▶ Records from a data collection:
########################################
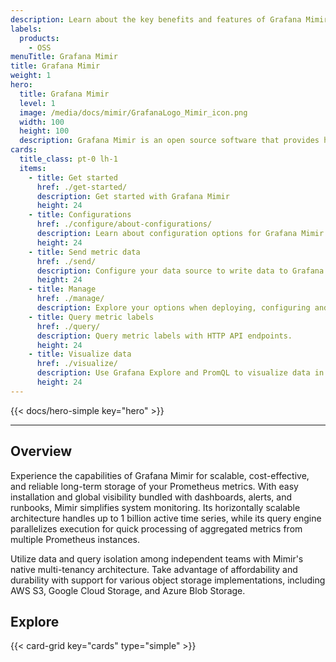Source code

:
 ```yaml
---
description: Learn about the key benefits and features of Grafana Mimir.
labels:
  products:
    - OSS
menuTitle: Grafana Mimir
title: Grafana Mimir
weight: 1
hero:
  title: Grafana Mimir
  level: 1
  image: /media/docs/mimir/GrafanaLogo_Mimir_icon.png
  width: 100
  height: 100
  description: Grafana Mimir is an open source software that provides horizontally scalable, highly available, multi-tenant, long-term storage for Prometheus.
cards:
  title_class: pt-0 lh-1
  items:
    - title: Get started
      href: ./get-started/
      description: Get started with Grafana Mimir
      height: 24
    - title: Configurations
      href: ./configure/about-configurations/
      description: Learn about configuration options for Grafana Mimir
      height: 24
    - title: Send metric data
      href: ./send/
      description: Configure your data source to write data to Grafana Mimir
      height: 24
    - title: Manage
      href: ./manage/
      description: Explore your options when deploying, configuring and managing Mimir
    - title: Query metric labels
      href: ./query/
      description: Query metric labels with HTTP API endpoints.
      height: 24
    - title: Visualize data
      href: ./visualize/
      description: Use Grafana Explore and PromQL to visualize data in Grafana
      height: 24
---
```


{{< docs/hero-simple key="hero" >}}

---

## Overview

Experience the capabilities of Grafana Mimir for scalable, cost-effective, and reliable long-term storage of your Prometheus metrics.
With easy installation and global visibility bundled with dashboards, alerts, and runbooks, Mimir simplifies system monitoring.
Its horizontally scalable architecture handles up to 1 billion active time series, while its query engine parallelizes execution for quick processing of aggregated metrics from multiple Prometheus instances.

Utilize data and query isolation among independent teams with Mimir's native multi-tenancy architecture.
Take advantage of affordability and durability with support for various object storage implementations, including AWS S3, Google Cloud Storage, and Azure Blob Storage.

## Explore

{{< card-grid key="cards" type="simple" >}}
########################################
▶ What the task asks: How many lines in the data contain "horizontally"? Answer with the number alone.

▶ Answer area: 2